Canada has charged petitioners with kidnapping, and a magistrate judge has authorized their extradition for trial. Our prior opinion, 125 F.3d 1110 (1997), recounts the circumstances and concludes that extradition is authorized by our treaty with Canada and appropriate given the [866]*866facts. Unexpectedly (at least to us), petitioners are still in the United States two years later, still litigating. Two of the four petitioners sought certiorari from our decision and, although no stay was in force, none was extradited. After certiorari was denied, — U.S. —, 119 S.Ct. 42, 142 L.Ed.2d 33 (1998), all four told, the district judge that they had more arguments in opposition to extradition. As the United States did not contend that these had been forfeited by their omission on appeal, we authorized the district judge to entertain them — though we called for dispatch, because the events in question occurred in February 1992, and it is long past time for this nation to make a final decision whether the petitioners will be surrendered to Canada. 1998 Ú.S. App. Lexis 31354 (Dec. 11, 1998). The district court considered and rejected petitioners’ remaining arguments, 1999 U.S. Dist.
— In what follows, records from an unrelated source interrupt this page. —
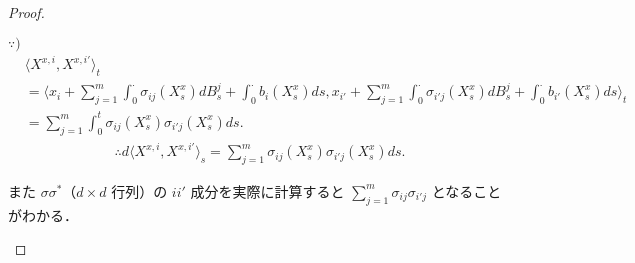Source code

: \documentclass{jsarticle}
\begin{document}
\begin{proof}
\begin{enumerate}[label=(\arabic*)]
        \begin{screen}
            $\because)$
            \begin{align}
                &\langle X^{x, i}, X^{x, i'}\rangle_{t} \\
                &= \langle x_i
                + \sum_{j=1}^{m}\int_{0}^{\cdot}\sigma_{ij}(X_{s}^{x})dB_{s}^{j}
                + \int_{0}^{\cdot}b_{i}(X_{s}^{x})ds, 
                x_{i'}
                + \sum_{j=1}^{m}\int_{0}^{\cdot}\sigma_{i'j}(X_{s}^{x})dB_{s}^{j}
                + \int_{0}^{\cdot}b_{i'}(X_{s}^{x})ds\rangle_{t} \\
                &= \sum_{j=1}^{m}\int_{0}^{t}\sigma_{ij}(X_{s}^{x})\sigma_{i'j}(X_{s}^{x})ds.
            \end{align}
            \begin{align}
                \therefore d\langle X^{x, i}, X^{x, i'}\rangle_{s}
                = \sum_{j=1}^{m}\sigma_{ij}(X_{s}^{x})\sigma_{i'j}(X_{s}^{x})ds.
            \end{align}

            また $\sigma\sigma^{\ast}$（$d\times d$ 行列）の $ii'$ 成分を実際に計算すると $\sum_{j=1}^{m}\sigma_{ij}\sigma_{i'j}$ となることがわかる．
        \end{screen}
        

\end{enumerate}
\end{proof}
\end{document}
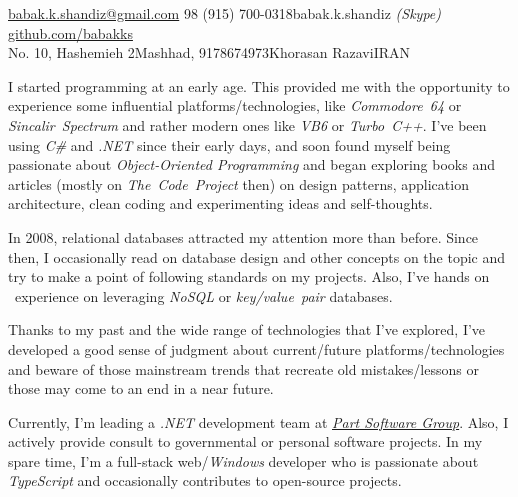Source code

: \documentclass[10pt,a4paper]{article} %
\begin{document}
 



\noindent\href{mailto:babak.k.shandiz@gmail.com}{babak.k.shandiz@gmail.com}\bull %
\textsmaller{+}98 (915) 700-0318\bull babak.k.shandiz \textit{(Skype)}\bull %
\href{http://github.com/babakks}{github.com/babakks}\\ %
No. 10, Hashemieh 2\bull Mashhad, 9178674973\bull Khorasan Razavi\bull IRAN %

\spacedhrule{0.9em}{-0.4em} %



\vspace{-1.3em} %

\begin{multicols}{2}  %
\noindent
I started programming at an early age. This provided me with the opportunity to
experience some influential platforms/technologies, like \textit{Commodore~64}
or \textit{Sincalir~Spectrum} and rather modern ones like \textit{VB6} or
\textit{Turbo~C++}. I've been using \textit{C\#} and \textit{.NET}
since their early days, and soon found myself being passionate about
\textit{Object-Oriented Programming} and began exploring books and articles
(mostly on \textit{The~Code~Project} then) on design patterns, application
architecture, clean coding  and experimenting ideas and self-thoughts.

In 2008, relational databases attracted my attention more than before. Since
then, I occasionally read on database design and other concepts on the topic and
try to make a point of following standards on my projects. Also, I've hands on \
experience on leveraging \textit{NoSQL} or \textit{key/value~pair} databases.

Thanks to my past and the wide range of technologies that I've explored, I've
developed a good sense of judgment about current/future platforms/technologies
and beware of those mainstream trends that recreate old mistakes/lessons or
those may come to an end in a near future.

Currently, I'm leading a \textit{.NET} development team at
\href{www.partdp.ir}{\textit{Part Software Group}}.
Also, I actively provide consult to governmental or personal
software projects. In my spare time, I'm a full-stack web/\textit{Windows} developer
who is passionate about \textit{TypeScript} and occasionally contributes to
open-source projects.
\end{multicols}
\end{document}
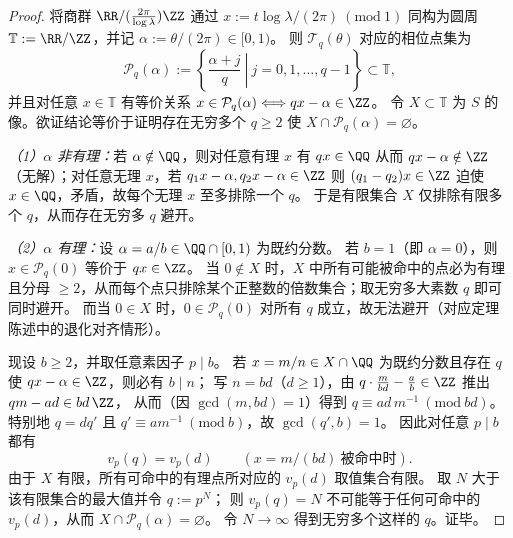 \begin{proof}
将商群 \(\RR/(\tfrac{2\pi}{\log\lambda})\ZZ\) 通过
\(
x:=t\log\lambda/(2\pi)\ (\mathrm{mod}\ 1)
\)
同构为圆周 \(\mathbb T:=\RR/\ZZ\)，并记 \(\alpha:=\theta/(2\pi)\in[0,1)\)。
则 \(\mathcal T_q(\theta)\) 对应的相位点集为
\[
\mathcal P_q(\alpha):=\left\{\left.\frac{\alpha+j}{q}\ \right|\ j=0,1,\dots,q-1\right\}\subset\mathbb T,
\]
并且对任意 \(x\in\mathbb T\) 有等价关系
\(
x\in\mathcal P_q(\alpha)\Longleftrightarrow qx-\alpha\in\ZZ
\)。
令 \(X\subset\mathbb T\) 为 \(S\) 的像。欲证结论等价于证明存在无穷多个 \(q\ge 2\) 使 \(X\cap\mathcal P_q(\alpha)=\varnothing\)。
\par
\emph{（1）\(\alpha\) 非有理：}若 \(\alpha\notin\QQ\)，则对任意有理 \(x\) 有 \(qx\in\QQ\) 从而 \(qx-\alpha\notin\ZZ\)（无解）；对任意无理 \(x\)，若 \(q_1x-\alpha,q_2x-\alpha\in\ZZ\) 则 \((q_1-q_2)x\in\ZZ\) 迫使 \(x\in\QQ\)，矛盾，故每个无理 \(x\) 至多排除一个 \(q\)。
于是有限集合 \(X\) 仅排除有限多个 \(q\)，从而存在无穷多 \(q\) 避开。
\par
\emph{（2）\(\alpha\) 有理：}设 \(\alpha=a/b\in\QQ\cap[0,1)\) 为既约分数。
若 \(b=1\)（即 \(\alpha=0\)），则 \(x\in\mathcal P_q(0)\) 等价于 \(qx\in\ZZ\)。
当 \(0\notin X\) 时，\(X\) 中所有可能被命中的点必为有理且分母 \(\ge 2\)，从而每个点只排除某个正整数的倍数集合；取无穷多大素数 \(q\) 即可同时避开。
而当 \(0\in X\) 时，\(0\in\mathcal P_q(0)\) 对所有 \(q\) 成立，故无法避开（对应定理陈述中的退化对齐情形）。
\par
现设 \(b\ge 2\)，并取任意素因子 \(p\mid b\)。
若 \(x=m/n\in X\cap\QQ\) 为既约分数且存在 \(q\) 使 \(qx-\alpha\in\ZZ\)，则必有 \(b\mid n\)；
写 \(n=bd\)（\(d\ge 1\)），由
\(
q\cdot \frac{m}{bd}-\frac{a}{b}\in\ZZ
\)
推出
\(
qm-ad\in bd\,\ZZ
\)，
从而（因 \(\gcd(m,bd)=1\)）得到 \(q\equiv ad\,m^{-1}\ (\mathrm{mod}\ bd)\)。
特别地 \(q=dq'\) 且 \(q'\equiv a m^{-1}\ (\mathrm{mod}\ b)\)，故 \(\gcd(q',b)=1\)。
因此对任意 \(p\mid b\) 都有
\[
v_p(q)=v_p(d)\qquad(x=m/(bd)\ \text{被命中时}).
\]
由于 \(X\) 有限，所有可命中的有理点所对应的 \(v_p(d)\) 取值集合有限。
取 \(N\) 大于该有限集合的最大值并令 \(q:=p^{N}\)；
则 \(v_p(q)=N\) 不可能等于任何可命中的 \(v_p(d)\)，从而 \(X\cap\mathcal P_q(\alpha)=\varnothing\)。
令 \(N\to\infty\) 得到无穷多个这样的 \(q\)。证毕。
\end{proof}

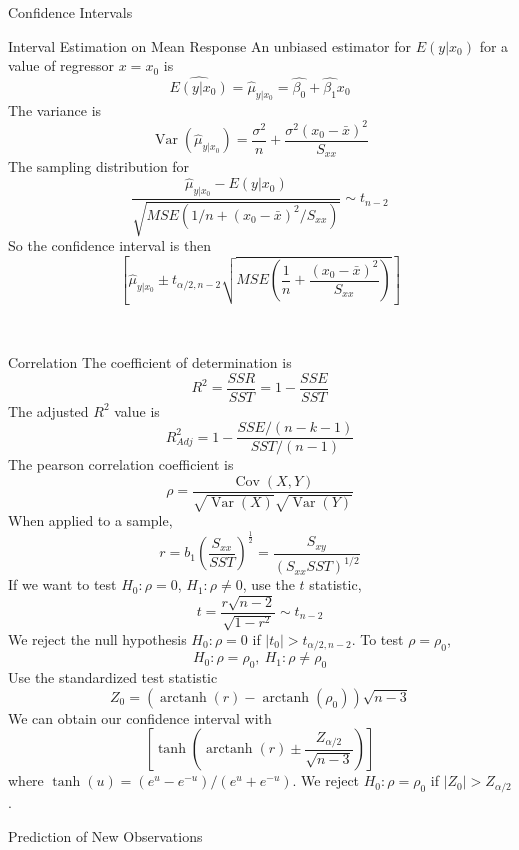 \documentclass{article}
\DeclareMathOperator{\Var}{Var}
\DeclareMathOperator{\Cov}{Cov}
\DeclareMathOperator{\atanh}{arctanh}
\begin{document}
\begin{multicols*}{3}
\begin{blackbox}{Confidence Intervals}
        \begin{brownbox}{Interval Estimation on Mean Response}
            An unbiased estimator for $E(y|x_0)$ for a value of regressor $x=x_0$ is 
            \[\widehat{E(y|x_0)} = \hat{\mu}_{y|x_0} = \hat{\beta_0} + \hat{\beta_1}x_0\]
            The variance is 
            \[\Var(\hat{\mu}_{y|x_0}) = \frac{\sigma^2}{n} + \frac{\sigma^2(x_0-\bar{x})^2}{S_{xx}}\]
            The sampling distribution for 
            \[\frac{\hat{\mu}_{y|x_0} - E(y|x_0)}{\sqrt{MSE(1/n + (x_0-\bar{x})^2/S_{xx})}} \sim t_{n-2}\]
            So the confidence interval is then 
            \[\left[\hat{\mu}_{y|x_0} \pm t_{\alpha/2, n-2}\sqrt{MSE\left(\frac{1}{n} + \frac{(x_0 - \bar{x})^2}{S_{xx}}\right)} \right]\]
        \end{brownbox}\\[-2ex]
    \end{blackbox}
    \begin{blackbox}{Correlation}
        The coefficient of determination is \\[-2ex]
        \[R^2 = \frac{SSR}{SST} = 1 - \frac{SSE}{SST}\]
        The adjusted $R^2$ value is \\[-2ex]
        \[R^2_{Adj} = 1 - \frac{SSE/(n-k-1)}{SST/(n-1)}\]
        The pearson correlation coefficient is \\[-2ex]
        \[\rho = \frac{\Cov(X,Y)}{\sqrt{\Var(X)}\sqrt{\Var(Y)}}\]
        When applied to a sample, \\[-3ex]
        \[
            r = b_1\left(\frac{S_{xx}}{SST}\right)^{\frac{1}{2}} = \frac{S_{xy}}{(S_{xx}SST)^{1/2}}  
        \]
        If we want to test $H_0: \rho = 0$, $H_1: \rho \neq 0$, use the $t$ statistic,\\[-3ex]
        \[t = \frac{r\sqrt{n-2}}{\sqrt{1-r^2}} \sim t_{n-2}\]
        We reject the null hypothesis $H_0: \rho = 0$ if $|t_0| > t_{\alpha/2, n-2}$. To test $\rho = \rho_0$, \\[-2ex]
        \[H_0: \rho = \rho_0, \ H_1: \rho \neq \rho_0\]
        Use the standardized test statistic\\[-2.3ex]
        \[Z_0 = (\atanh(r) - \atanh(\rho_0))\sqrt{n-3}\]
        We can obtain our confidence interval with 
        \[\left[\tanh\left(\atanh(r) \pm \frac{Z_{\alpha/2}}{\sqrt{n-3}}\right)\right]\]
        where $\tanh(u) = (e^u-e^{-u})/(e^u + e^{-u})$. We reject $H_0: \rho = \rho_0$ if $|Z_0| > Z_{\alpha/2}$.
    \end{blackbox}
    \begin{blackbox}{Prediction of New Observations}

\end{blackbox}
\end{multicols*}
\end{document}
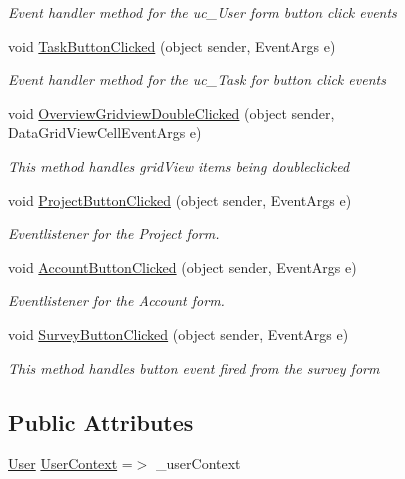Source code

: \begin{DoxyCompactItemize}
\begin{DoxyCompactList}\small\item\em Event handler method for the uc\+\_\+\+User form button click events \end{DoxyCompactList}\item 
void \hyperlink{class_plex_byte_1_1_mo_cap_1_1_win_forms_1_1_u_i_manager_a0f293315c59c4051056a41c69f4444c2}{Task\+Button\+Clicked} (object sender, Event\+Args e)
\begin{DoxyCompactList}\small\item\em Event handler method for the uc\+\_\+\+Task for button click events \end{DoxyCompactList}\item 
void \hyperlink{class_plex_byte_1_1_mo_cap_1_1_win_forms_1_1_u_i_manager_aea8c5bbed5127617ba140c541f2cd28c}{Overview\+Gridview\+Double\+Clicked} (object sender, Data\+Grid\+View\+Cell\+Event\+Args e)
\begin{DoxyCompactList}\small\item\em This method handles grid\+View items being doubleclicked \end{DoxyCompactList}\item 
void \hyperlink{class_plex_byte_1_1_mo_cap_1_1_win_forms_1_1_u_i_manager_a3dfe289e68576684da3fe3753ef0cdeb}{Project\+Button\+Clicked} (object sender, Event\+Args e)
\begin{DoxyCompactList}\small\item\em Eventlistener for the Project form. \end{DoxyCompactList}\item 
void \hyperlink{class_plex_byte_1_1_mo_cap_1_1_win_forms_1_1_u_i_manager_abe3ee258a07d073d610054830f54b01e}{Account\+Button\+Clicked} (object sender, Event\+Args e)
\begin{DoxyCompactList}\small\item\em Eventlistener for the Account form. \end{DoxyCompactList}\item 
void \hyperlink{class_plex_byte_1_1_mo_cap_1_1_win_forms_1_1_u_i_manager_a3d31168c9fc0477d9fef4d7957dff319}{Survey\+Button\+Clicked} (object sender, Event\+Args e)
\begin{DoxyCompactList}\small\item\em This method handles button event fired from the survey form \end{DoxyCompactList}\end{DoxyCompactItemize}
\subsection*{Public Attributes}
\begin{DoxyCompactItemize}
\item 
\hyperlink{namespace_plex_byte_1_1_mo_cap_1_1_win_forms_a542bb6f06ab0cb20fe2382da955de892a8f9bfe9d1345237cb3b2b205864da075}{User} \hyperlink{class_plex_byte_1_1_mo_cap_1_1_win_forms_1_1_u_i_manager_a8df94d58920679d689826d4e0d63c684}{User\+Context} =$>$ \+\_\+user\+Context
\end{DoxyCompactItemize}



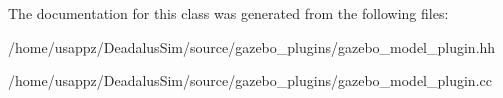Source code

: \-The documentation for this class was generated from the following files\-:\begin{DoxyCompactItemize}
\item 
/home/usappz/\-Deadalus\-Sim/source/gazebo\-\_\-plugins/gazebo\-\_\-model\-\_\-plugin.\-hh\item 
/home/usappz/\-Deadalus\-Sim/source/gazebo\-\_\-plugins/gazebo\-\_\-model\-\_\-plugin.\-cc\end{DoxyCompactItemize}
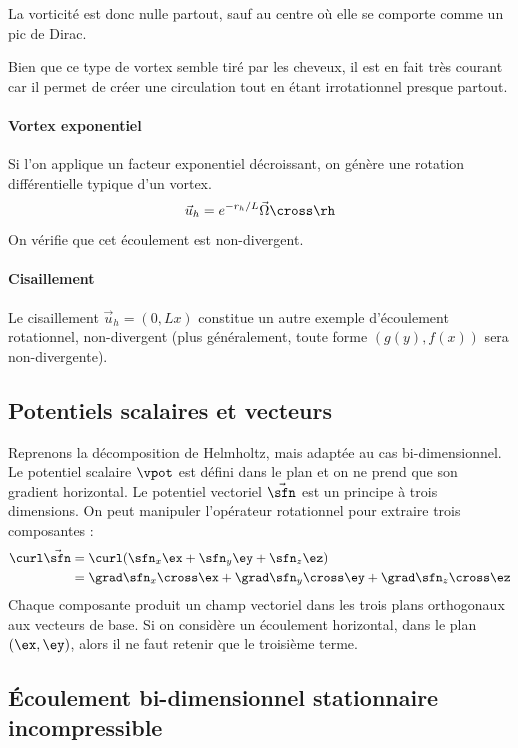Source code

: La vorticité est donc nulle partout, sauf au centre où elle se comporte comme un pic de Dirac.

Bien que ce type de vortex semble tiré par les cheveux, il est en fait très courant car il permet de créer une circulation tout en étant irrotationnel presque partout.

\paragraph{Vortex exponentiel}
Si l'on applique un facteur exponentiel décroissant, on génère une rotation différentielle typique d'un vortex.
\begin{displaymath}
  \vec{u}_h = e^{-r_h/L} \vec{\Omega}\cross\rh
\end{displaymath}
On vérifie que cet écoulement est non-divergent.

\paragraph{Cisaillement}
Le cisaillement $\vec{u}_h = (0,Lx)$ constitue un autre exemple d'écoulement rotationnel, non-divergent (plus généralement, toute forme $(g(y), f(x))$ sera non-divergente).

\subsection{Potentiels scalaires et vecteurs}
Reprenons la décomposition de Helmholtz, mais adaptée au cas bi-dimensionnel. Le potentiel scalaire $\vpot$ est défini dans le plan et on ne prend que son gradient horizontal. Le potentiel vectoriel $\vec{\sfn}$ est un principe à trois dimensions. On peut manipuler l'opérateur rotationnel pour extraire trois composantes :
\begin{equation}
  \begin{split}
     \curl \vec{\sfn} %
                     &= \curl ( \sfn_x \ex  + \sfn_y \ey + \sfn_z \ez ) \\
                     &= \grad \sfn_x \cross \ex +  \grad \sfn_y \cross \ey +  \grad \sfn_z \cross \ez
   \end{split}
\end{equation}
Chaque composante produit un champ vectoriel dans les trois plans orthogonaux aux vecteurs de base. Si on considère un écoulement horizontal, dans le plan $(\ex, \ey)$, alors il ne faut retenir que le troisième terme.

\subsection{Écoulement bi-dimensionnel stationnaire incompressible}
Lexis 3317 (N.D.I11. Mar. 10, 1999), and we accelerated the briefing and oral argument of the ensuing appeals.

A brief recap of the facts suffices. Tammy-Wright (known as Tammy DeSilva before her divorce from petitioner Anthony DeSilva) was seriously injured in an auto accident. Unable to care for herself, she was looked after by her parents in Canada so that she could take advantage of its public health care. Anthony decided that Tammy needed to return to Chicago for a medical examination in a civil suit he had filed on her behalf. Anthony set off for Canada, accompanied by his father Albert, two off-duty Chicago police officers (petitioners Kulekowskis and LoBue), and a nurs'e. The group arrived at the home in Winnipeg at 6:40 a.m. on February 3, 1992. What happened next is disputed, but a trier of fact could conclude that Kulekow-skis and LoBue barged in without asking permission and disconnected the telephone line while Anthony and the nurse carried Tammy to the car “crying and kicking.” No Canadian official had authorized Tammy’s removal from the country, and her mother strongly objected but was unable to stop petitioners from taking her away. At the U.S. border, Tammy protested that she did not want to go to Chicago “because it is not home,” that Anthony had told- her that they were just going “for a ride”, and that she would rather live with her mother than with Anthony. Customs officials returned Tammy to Canada, which has leveled charges of kidnapping for this episode. See also Wright v. Touhy, 1998 WL 157073 (N.D.Ill.1998) .(describing civil litigation Tammy has instituted).

Petitioners jointly advance three arguments: that the evidence does not demonstrate probable cause to believe that they acted with the mental state essential to the crime of kidnapping; that the Constitution forbids magistrate judges to make extradition decisions'; and that the United States Attorney’s role as an advocate of extradition violates the Emoluments Clause of the Constitution because it makes him a de facto officer of a foreign nation. Petitioners LoBue and Kulekow-skis make an additional argument: that they received ineffective assistance of counsel in the extradition proceeding.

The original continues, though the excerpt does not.